Pictures excluded, copy all of the data below exactly.

■ ■ ■ ■ ■

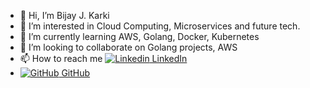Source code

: - 👋 Hi, I’m Bijay J. Karki
- 👀 I’m interested in Cloud Computing, Microservices and future tech.
- 🌱 I’m currently learning AWS, Golang, Docker, Kubernetes
- 💞️ I’m looking to collaborate on Golang projects, AWS 
- 📫 How to reach me  [![Linkedin](https://i.stack.imgur.com/gVE0j.png) LinkedIn](https://www.linkedin.com/in/bijay-karki/) 
- [![GitHub](https://i.stack.imgur.com/tskMh.png) GitHub](https://github.com/yamku/yamku)


<!---
yamku/yamku is a ✨ special ✨ repository because its `README.md` (this file) appears on your GitHub profile.
You can click the Preview link to take a look at your changes.
--->
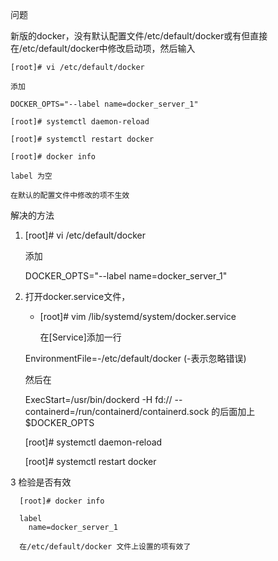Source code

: 问题

新版的docker，没有默认配置文件/etc/default/docker或有但直接在/etc/default/docker中修改启动项，然后输入 
   
    [root]# vi /etc/default/docker
   
    添加
   
    DOCKER_OPTS="--label name=docker_server_1"
   
    [root]# systemctl daemon-reload
   
    [root]# systemctl restart docker
   
    [root]# docker info
   
    label 为空
   
    在默认的配置文件中修改的项不生效
  
 解决的方法 
 
 1.  [root]# vi /etc/default/docker
   
     添加
   
     DOCKER_OPTS="--label name=docker_server_1"   
     
 2. 打开docker.service文件， 
 
    * [root]# vim /lib/systemd/system/docker.service    
    
      在[Service]添加一行
     
     EnvironmentFile=-/etc/default/docker   (-表示忽略错误)
      
      然后在
     
     ExecStart=/usr/bin/dockerd -H fd:// --containerd=/run/containerd/containerd.sock 的后面加上 $DOCKER_OPTS
      
      [root]# systemctl daemon-reload
     
      [root]# systemctl restart docker
      
  3   检验是否有效
  
      [root]# docker info
      
      label 
        name=docker_server_1
      
      在/etc/default/docker 文件上设置的项有效了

■ ■ ■ ■ ■

**WRITTEN RESPONSE:**
Source code

: - 👋 Hi, I’m Bijay J. Karki
- 👀 I’m interested in Cloud Computing, Microservices and future tech.
- 🌱 I’m currently learning AWS, Golang, Docker, Kubernetes
- 💞️ I’m looking to collaborate on Golang projects, AWS 
- 📫 How to reach me  [![Linkedin](https://i.stack.imgur.com/gVE0j.png) LinkedIn](https://www.linkedin.com/in/bijay-karki/) 
- [![GitHub](https://i.stack.imgur.com/tskMh.png) GitHub](https://github.com/yamku/yamku)


<!---
yamku/yamku is a ✨ special ✨ repository because its `README.md` (this file) appears on your GitHub profile.
You can click the Preview link to take a look at your changes.
--->
Source code

: 问题

新版的docker，没有默认配置文件/etc/default/docker或有但直接在/etc/default/docker中修改启动项，然后输入 
   
    [root]# vi /etc/default/docker
   
    添加
   
    DOCKER_OPTS="--label name=docker_server_1"
   
    [root]# systemctl daemon-reload
   
    [root]# systemctl restart docker
   
    [root]# docker info
   
    label 为空
   
    在默认的配置文件中修改的项不生效
  
 解决的方法 
 
 1.  [root]# vi /etc/default/docker
   
     添加
   
     DOCKER_OPTS="--label name=docker_server_1"   
     
 2. 打开docker.service文件， 
 
    * [root]# vim /lib/systemd/system/docker.service    
    
      在[Service]添加一行
     
     EnvironmentFile=-/etc/default/docker   (-表示忽略错误)
      
      然后在
     
     ExecStart=/usr/bin/dockerd -H fd:// --containerd=/run/containerd/containerd.sock 的后面加上 $DOCKER_OPTS
      
      [root]# systemctl daemon-reload
     
      [root]# systemctl restart docker
      
  3   检验是否有效
  
      [root]# docker info
      
      label 
        name=docker_server_1
      
      在/etc/default/docker 文件上设置的项有效了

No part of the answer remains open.